ÖNLEYİCİ FAALİYET :  Firma bünyesinde uygulanmakta olan faaliyetlerde oluşabilecek potansiyel uygunsuzlukların önlenmesi için, başlatılan faaliyet yada faaliyetlerdir.[4]

İYİLEŞTİRİCİ GELİŞTİRİCİ FAALİYET :  Firma bünyesinde uygulanmakta olan faaliyetlerin, proseslerin, ürün performansının ve Kalite Yönetim Sistemi süreçlerinin iyileştirilmesi, ürün kalitesinin yükseltilmesi ve süreç performansının  arttırılması için alınacak faaliyet yada faaliyetlerdir. İyileştirici-geliştirici faaliyet, yürütülmekte olan bir faaliyetin daha iyi yapılabilmesi için açılır; iyileştirici-geliştirici faaliyet açılması için, bir uygunsuzluk olması gerekmez.[5]

Burada amacımız insanlara firmalarda uygulanan sistemler hakkında bilgi vermek değildir. Firmalarında Kaliteye ve Müşteriye değer veren yöneticiler bu eğitimleri alıyorlar ve uyguluyorlar. Bazı firmalar yılda 2 bazıları ise yılda 1 kez dış veya dış denetimle uygulamaları gözden geçiriyorlar.

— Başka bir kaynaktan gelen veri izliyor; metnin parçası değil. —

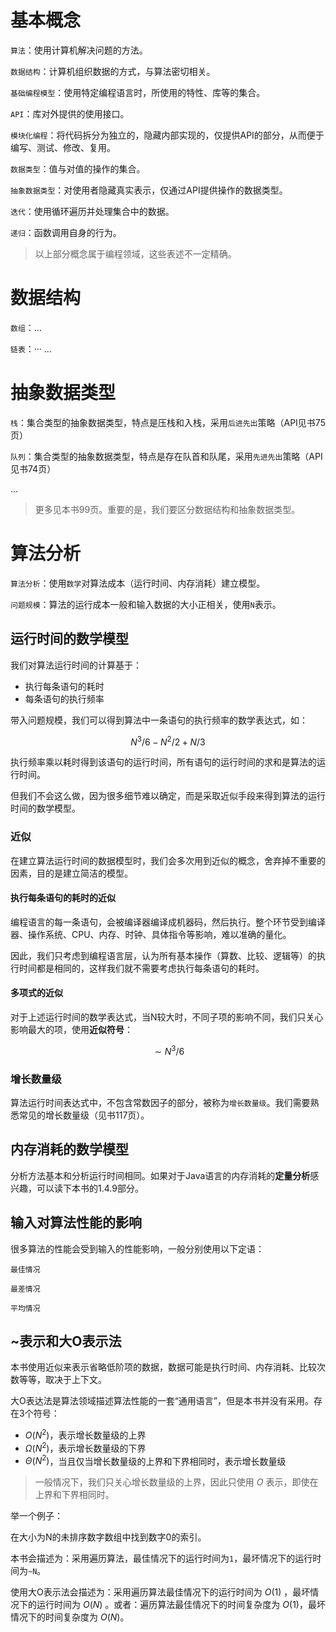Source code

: # 基本概念

`算法`：使用计算机解决问题的方法。

`数据结构`：计算机组织数据的方式，与算法密切相关。


`基础编程模型`：使用特定编程语言时，所使用的特性、库等的集合。

`API`：库对外提供的使用接口。

`模块化编程`：将代码拆分为独立的，隐藏内部实现的，仅提供API的部分，从而便于编写、测试、修改、复用。

`数据类型`：值与对值的操作的集合。

`抽象数据类型`：对使用者隐藏真实表示，仅通过API提供操作的数据类型。

`迭代`：使用循环遍历并处理集合中的数据。

`递归`：函数调用自身的行为。

>以上部分概念属于编程领域，这些表述不一定精确。

# 数据结构

`数组`：...

`链表`：···
...


# 抽象数据类型

`栈`：集合类型的抽象数据类型，特点是压栈和入栈，采用`后进先出`策略（API见书75页）

`队列`：集合类型的抽象数据类型，特点是存在队首和队尾，采用`先进先出`策略（API见书74页）

...

>更多见本书99页。重要的是，我们要区分数据结构和抽象数据类型。


# 算法分析

`算法分析`：使用`数学`对算法成本（运行时间、内存消耗）建立模型。

`问题规模`：算法的运行成本一般和输入数据的大小正相关，使用`N`表示。

## 运行时间的数学模型

我们对算法运行时间的计算基于：

- 执行每条语句的耗时
- 每条语句的执行频率

带入问题规模，我们可以得到算法中一条语句的执行频率的数学表达式，如：

$$N^3/6-N^2/2+N/3$$

执行频率乘以耗时得到该语句的运行时间，所有语句的运行时间的求和是算法的运行时间。

但我们不会这么做，因为很多细节难以确定，而是采取近似手段来得到算法的运行时间的数学模型。

### 近似

在建立算法运行时间的数据模型时，我们会多次用到近似的概念，舍弃掉不重要的因素，目的是建立简洁的模型。

#### 执行每条语句的耗时的近似

编程语言的每一条语句，会被编译器编译成机器码，然后执行。整个环节受到编译器、操作系统、CPU、内存、时钟、具体指令等影响，难以准确的量化。

因此，我们只考虑到编程语言层，认为所有基本操作（算数、比较、逻辑等）的执行时间都是相同的，这样我们就不需要考虑执行每条语句的耗时。

#### 多项式的近似

对于上述运行时间的数学表达式，当N较大时，不同子项的影响不同，我们只关心影响最大的项，使用**近似符号**：

$$\sim N^3/6$$

### 增长数量级

算法运行时间表达式中，不包含常数因子的部分，被称为`增长数量级`。我们需要熟悉常见的增长数量级（见书117页）。

## 内存消耗的数学模型

分析方法基本和分析运行时间相同。如果对于Java语言的内存消耗的**定量分析**感兴趣，可以读下本书的1.4.9部分。

## 输入对算法性能的影响

很多算法的性能会受到输入的性能影响，一般分别使用以下定语：

`最佳情况`

`最差情况`

`平均情况`

## ~表示和大O表示法

本书使用近似来表示省略低阶项的数据，数据可能是执行时间、内存消耗、比较次数等等，取决于上下文。

大O表达法是算法领域描述算法性能的一套“通用语言”，但是本书并没有采用。存在3个符号：

- $O(N^2)$，表示增长数量级的上界
- $Ω(N^2)$，表示增长数量级的下界
- $Θ(N^2)$，当且仅当增长数量级的上界和下界相同时，表示增长数量级

> 一般情况下，我们只关心增长数量级的上界，因此只使用 $O$ 表示，即使在上界和下界相同时。

举一个例子：

在大小为N的未排序数字数组中找到数字0的索引。

本书会描述为：采用遍历算法，最佳情况下的运行时间为`1`，最坏情况下的运行时间为`~N`。

使用大O表示法会描述为：采用遍历算法最佳情况下的运行时间为 $O(1)$ ，最坏情况下的运行时间为 $O(N)$ 。或者：遍历算法最佳情况下的时间复杂度为 $O(1)$，最坏情况下的时间复杂度为 $O(N)$。


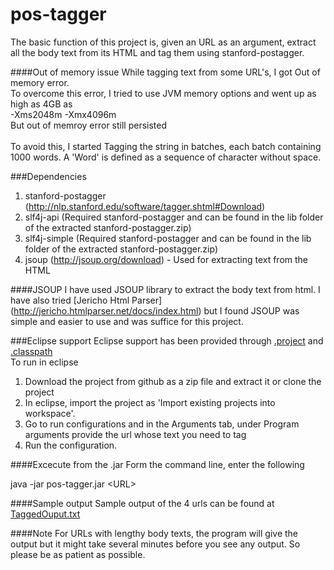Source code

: # pos-tagger

The basic function of this project is, given an URL as an argument, extract all the body text from its HTML and tag them using stanford-postagger.

####Out of memory issue
While tagging text from some URL's, I got Out of memory error.<br/>
To overcome this error, I tried to use JVM memory options and went up as high as 4GB as <br/>
-Xms2048m -Xmx4096m<br/>
But out of memroy error still persisted<br/><br/>
To avoid this, I started Tagging the string in batches, each batch containing 1000 words.
A 'Word' is defined as a sequence of character without space.

###Dependencies
1. stanford-postagger (http://nlp.stanford.edu/software/tagger.shtml#Download)
2. slf4j-api (Required stanford-postagger and can be found in the lib folder of the extracted stanford-postagger.zip)
3. slf4j-simple (Required stanford-postagger and can be found in the lib folder of the extracted stanford-postagger.zip)
4. jsoup (http://jsoup.org/download) - Used for extracting text from the HTML

####JSOUP
I have used JSOUP library to extract the body text from html.
I have also tried [Jericho Html Parser] (http://jericho.htmlparser.net/docs/index.html) but I found JSOUP was simple and easier to use and was suffice for this project.

###Eclipse support
Eclipse support has been provided through [.project](.project) and [.classpath](.classpath)
<BR/>To run in eclipse<br/>
1. Download the project from github as a zip file and extract it or clone the project<br/>
2. In eclipse, import the project as 'Import existing projects into workspace'.<br/>
3. Go to run configurations and in the Arguments tab, under Program arguments provide the url whose text you need to tag<br/>
4. Run the configuration.<br/>

####Excecute from the .jar
Form the command line, enter the following <br/>

java -jar pos-tagger.jar \<URL\>

####Sample output
Sample output of the 4 urls can be found at [TaggedOuput.txt](TaggedOutput.txt)

####Note
For URLs with lengthy body texts, the program will give the output but it might take several minutes before you see any output. So please be as patient as possible.

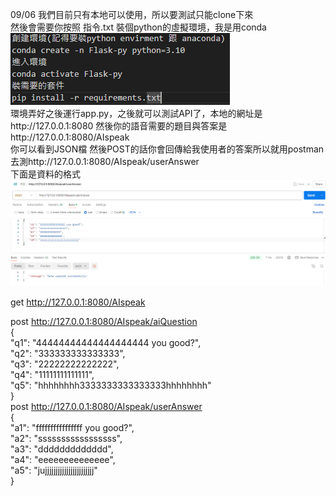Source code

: 09/06
我們目前只有本地可以使用，所以要測試只能clone下來  
然後會需要你按照 指令.txt 裝個python的虛擬環境，我是用conda  
![image](https://github.com/MickyC110181137/AI-resume-Flask/blob/main/txt/%E6%8C%87%E4%BB%A4.png)  
環境弄好之後運行app.py，之後就可以測試API了，本地的網址是http://127.0.0.1:8080
然後你的語音需要的題目與答案是http://127.0.0.1:8080/AIspeak  
你可以看到JSON檔
然後POST的話你會回傳給我使用者的答案所以就用postman去測http://127.0.0.1:8080/AIspeak/userAnswer  
下面是資料的格式
![image](https://github.com/MickyC110181137/AI-resume-Flask/blob/main/txt/postman.png)  
 
get http://127.0.0.1:8080/AIspeak

post http://127.0.0.1:8080/AIspeak/aiQuestion  
{  
    "q1": "44444444444444444444 you good?",  
    "q2": "333333333333333",  
    "q3": "22222222222222",  
    "q4": "11111111111111",  
    "q5": "hhhhhhhh3333333333333333hhhhhhhh"  
}  
post http://127.0.0.1:8080/AIspeak/userAnswer  
{  
    "a1": "ffffffffffffffff you good?",  
    "a2": "sssssssssssssssss",  
    "a3": "ddddddddddddd",  
    "a4": "eeeeeeeeeeeeee",  
    "a5": "jujjjjjjjjjjjjjjjjjjjjjjj"  
}  
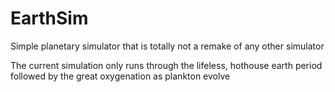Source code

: # EarthSim
Simple planetary simulator that is totally not a remake of any other simulator

The current simulation only runs through the lifeless, hothouse earth period followed by the great oxygenation as plankton evolve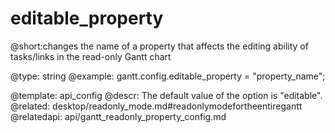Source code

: editable_property
=============
@short:changes the name of a property that affects the editing ability  of tasks/links in the read-only Gantt chart

@type: string
@example:
gantt.config.editable_property = "property_name";


@template:	api_config
@descr:
The default value of the option is "editable".
@related:
	desktop/readonly_mode.md#readonlymodefortheentiregantt
@relatedapi:
	api/gantt_readonly_property_config.md



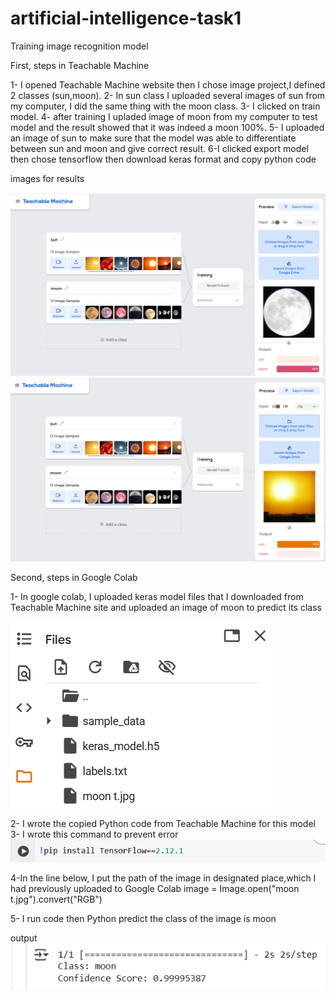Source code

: # artificial-intelligence-task1

Training image recognition model 

First, steps in Teachable Machine

1- I opened Teachable Machine website then I chose image project,I defined 2 classes (sun,moon). 
2- In sun class I uploaded several images of sun from my computer, I did the same thing with the moon class.
3- I clicked on train model.
4- after training I upladed  image of moon from my computer to test model and the result showed that it was indeed a moon 100%.
5- I uploaded an image of sun to make sure that the model was able to differentiate between sun and moon and give 
correct result.
6-I clicked export model then chose tensorflow then download keras format and copy python code 


images for results 

![image alt](https://github.com/Sa12345678434/artificial-intelligence-task1/blob/main/moon.png?raw=true)
![image alt](https://github.com/Sa12345678434/artificial-intelligence-task1/blob/main/sun.png?raw=true)



Second, steps in Google Colab

1- In google colab, I uploaded keras model files that I downloaded from Teachable Machine site and uploaded an image of moon
to predict its class

 ![image alt](https://github.com/Sa12345678434/artificial-intelligence-task1/blob/main/files2.png?raw=true)

 2- I wrote the copied Python code from Teachable Machine for this model 
 3- I wrote this command to prevent error
 ![image alt](https://github.com/Sa12345678434/artificial-intelligence-task1/blob/main/pip.png?raw=true)

 4-In the line below, I put the path of the image in designated place,which I had previously uploaded to Google Colab
 image = Image.open("moon t.jpg").convert("RGB")

5- I run code then Python predict the class of the image is moon 

output
![image alt](https://github.com/Sa12345678434/artificial-intelligence-task1/blob/main/output%20moon.png?raw=true)


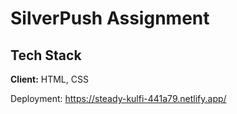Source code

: 
# SilverPush Assignment






## Tech Stack

**Client:** HTML, CSS 

Deployment:  https://steady-kulfi-441a79.netlify.app/
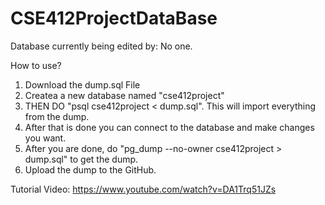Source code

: # CSE412ProjectDataBase

Database currently being edited by: No one.

How to use? 

1) Download the dump.sql File
2) Createa a new database named "cse412project"
3) THEN DO "psql cse412project < dump.sql". This will import everything from the dump.
4) After that is done you can connect to the database and make changes you want.
5) After you are done, do "pg_dump --no-owner cse412project > dump.sql" to get the dump.
6) Upload the dump to the GitHub.


Tutorial Video: https://www.youtube.com/watch?v=DA1Trq51JZs
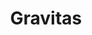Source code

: ---
layout: gallery
title: Gravitas
authors: Dave McDowell
game: 'Firearms: Source'
year: 2013
media:
  - 
    title: Image 1
    # image, video, cubemap, 3d
    type: image
    thumbnail: https://picsum.photos/445/296?random=7 
    thumbnail_alt: Image 1
    src:
    alt:
    description: >-
      An image generated from lorem picsum for testing.
  - 
    title: Image 2
    # image, video, cubemap, 3d
    type: image
    thumbnail: https://picsum.photos/445/296?random=8 
    thumbnail_alt: Image 2
    src:
    alt:
    description: >-
      An image generated from lorem picsum for testing.
---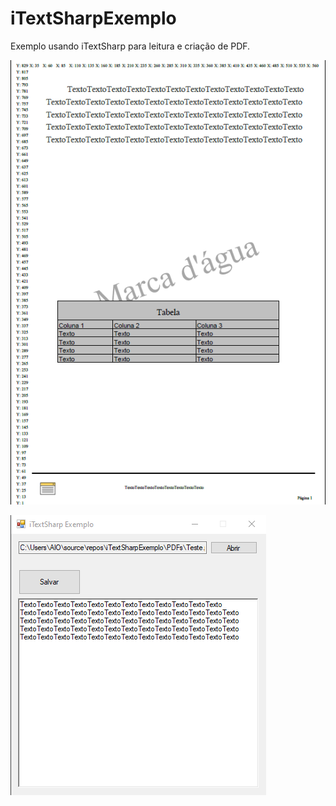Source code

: # iTextSharpExemplo
Exemplo usando iTextSharp para leitura e criação de PDF.

![Imagem 1](https://github.com/NMDavi/iTextSharpExemplo/blob/master/paginaPDF1.png)

![Imagem 1](https://github.com/NMDavi/iTextSharpExemplo/blob/master/iTextSharpExemplo.png)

Amacımız; hayatımızda bu faaliyetleri nasıl yapıyoruz veya yapmalıyız. Hayat kalitemizi nasıl yükseltmeliyiz. Bizim için tamamı müşteri olan aile çevremiz, akrabalarımız, komşularımız, içinde yaşadığımız şehir, ülke ve hatta dünyaya karşı nasıl olumlu davranışlarda bulunabiliriz. Devlete karşı vatandaşlık görevlerimizi nasıl hatasız yerine getirebiliriz.

Aslında yaratılışımızın gayesi, ahretin tarlası olan imtihanımızı nasıl eksiksiz verebilirizi anlamaktır. Bu konuya biraz anlam katmak ve kurumsal kültür ile manevi değerlerimizi oluşturan İslami kimlik arasında nasıl bir bağlantı kurabiliriz ki, yaptıklarımız yapacaklarımızın teminatı olsun.

Şimdi sondan başa doğru bir irdeleme yapalım. İyileştirici Geliştirici Faaliyet : İnsanlığın gelişmeye ve ilerlemeye ihtiyacı vardır. İnsanlığın başlangıcından bu yana süregelen gelişmeler ve ilerlemeler bunu ispat etmektedir. Öğrendiğimiz her şeyin üzerine bizler de bir şeyler koyabilmeliyiz. Dolayısı ile öğrenmeyi sürdürmeliyiz. Bunu yaparken sadece kendimize değil etrafımıza da aynı öğretmeyi uygulamalıyız ki verim artsın.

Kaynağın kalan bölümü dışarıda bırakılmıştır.